While carrying out an audit directed toward the tax liability of the plaintiff, Kubica and Lee, acting pursuant to powers claimed to vest in the Minister of National Revenue by virtue of sections 231.1 and 231.2 of the Income Tax Act, sought inspection and production respectively of the plaintiff's accounting records.

The plaintiff refused in a manner which, I find, rendered him liable to prosecution under section 238 of the Income Tax Act.

The plaintiff seeks declarations that the Minister of National Revenue cannot require inspection or demand production of lawyers' trust accounts for the following reasons:

(a) The sections do not authorize such inspection or production;

(b) In the alternative, the judicial authorization for seizure of documents contemplated by the Income Tax Act is a prerequisite and was not obtained;

(c) In the further alternative the records are protected by solicitor-client privilege;

(d) If section 231.2 does require compulsory production then it constitutes an unreasonable search of seizure contrary to section 8 of the Canadian Charter of Rights.

The plaintiff also seeks injunctive relief restraining conduct which may contravene the provision of the declaratory judgment.

Sections 231.1 and 231.2 are set forth:

231.1 (1) An authorized person may, at all reasonable times, for any purpose related to the administration or enforcement of this Act,

(a) Inspect, audit or examine the books and records of a taxpayer and any document of the taxpayer or of any other person that relates or may relate to the information that is or should be in the books or records of the taxpayer or to any amount payable by him under this Act, and

(b) examine property in an inventory of a taxpayer and any property or process of, or matter relating to, the taxpayer or any other person, an examination of which may assist the authorized person in determining the accuracy of the inventory of the taxpayer or in ascertaining the information that is or should be in the books or records of the taxpayer or any amount payable by him under this Act, and for those purposes the authorized person may

(c) subject to subsection (2), enter into any premises or place where any business is carried on, any property is kept, anything is done in connection with any business or any books or records are or should be kept; and

(d) require the owner or manager of the property or business and any other person on the premises or place to give him all reasonable assistance and to answer all proper questions relating to the administration or enforcement of this Act and, for that purpose, require the owner or manager to attend at the premises or place with him.

231.2 (1) Notwithstanding any other provisions of this Act, the Minister may, subject to subsection (2), for any purpose related to the administration or enforcement of this Act, by notice served personally or by registered or certified mail, require that any person provide, within such reasonable time as is stipulated in the notice,

(a) any information or additional information, including a return of income or a supplementary return; or

(b) any document.

The respondent contends that the jurisdiction of the Court of Queen's Bench is limited to determining the vires of a statute of the Parliament of Canada in the traditional sense of the division of legislative power in a federal system, and specifically does not extend to determining whether the statute or any activity conducted thereunder is inconsistent with the rights guaranteed in the Charter.

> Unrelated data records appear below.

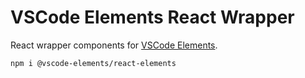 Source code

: # VSCode Elements React Wrapper

React wrapper components for [VSCode Elements](https://vscode-elements.github.io).

```bash
npm i @vscode-elements/react-elements
```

The following provisions of the Federal Court Act are relevant:

2. In this Act

“federal board, commission or other tribunal” means any body or any person or persons having, exercising or purporting to exercise jurisdiction or powers conferred by or under an Act of the Parliament of Canada, other than any such body constituted or established by or under a law of a province or any such person or persons appointed under or in accordance with a law of a province or under section 96 of The British North America Act, 1867

“Relief” includes every species of relief whether by way of damages, payment of money, injunction, declaration, restitution of an incorporeal right, return of land or chattels or otherwise.

17. (4) The Trial Division has concurrent original jurisdiction

(a) in proceedings of a civil nature in which the Crown or the Attorney General of Canada claims relief; and

(b) in proceedings in which relief is sought against any person for anything done or omitted to be done in the performance of his duties as an officer or servant of the Crown.

18. The Trial Division has exclusive original jurisdiction

(a) to issue an injunction, writ of certiorari, writ of prohibition, writ of mandamus or writ of quo warranto, or grant declaratory relief, against any federal board, commission or other tribunal; and

(b) to hear and determine any application or other proceeding for relief in the nature of relief contemplated by paragraph (a), including any proceeding brought against the Attorney General of Canada, to obtain relief against a federal board, commission or other tribunal.

Section 101 of the Constitution Act, 1867 gives the Federal Parliament the power to create additional courts for the better administration of the laws of Canada. That section reads:

The Parliament of Canada may, notwithstanding anything in this Act, from Time to Time provide for the Constitution, Maintenance, and Organization of a General Court of Appeal for Canada, and for the Establishment of any additional Courts for the better Administration of the Laws of Canada.

In adopting section 18 of the Federal Court Act which became effective June 1, 1971, Parliament divested the superior courts of the superintending and reforming powers over federal agencies and conferred it on the Trial Division of the Federal Court. Canada Labour Relations Board et al. v. Paul L'Anglais Inc. et al., [1983] 1 S.C.R. 147; 146 D.L.R. (3) 202 at 206.

The plaintiff contends that the issue raised by the statement of claim and the remedy sought is beyond a superintending power.

Both the plaintiff and respondent refer to the case of A.G. of Canada v. Law Society of B.C., Jabour v. Law Society of B.C., [1982] 2 S.C.R. 307; 137 D.L.R. (3d) 1. In the Jabour case the B.C. Law Society sought a declaration in the B.C. Supreme Court that the Combines Investigation Act did not apply to its disciplinary proceedings against a member which arose out of its advertising prohibitions.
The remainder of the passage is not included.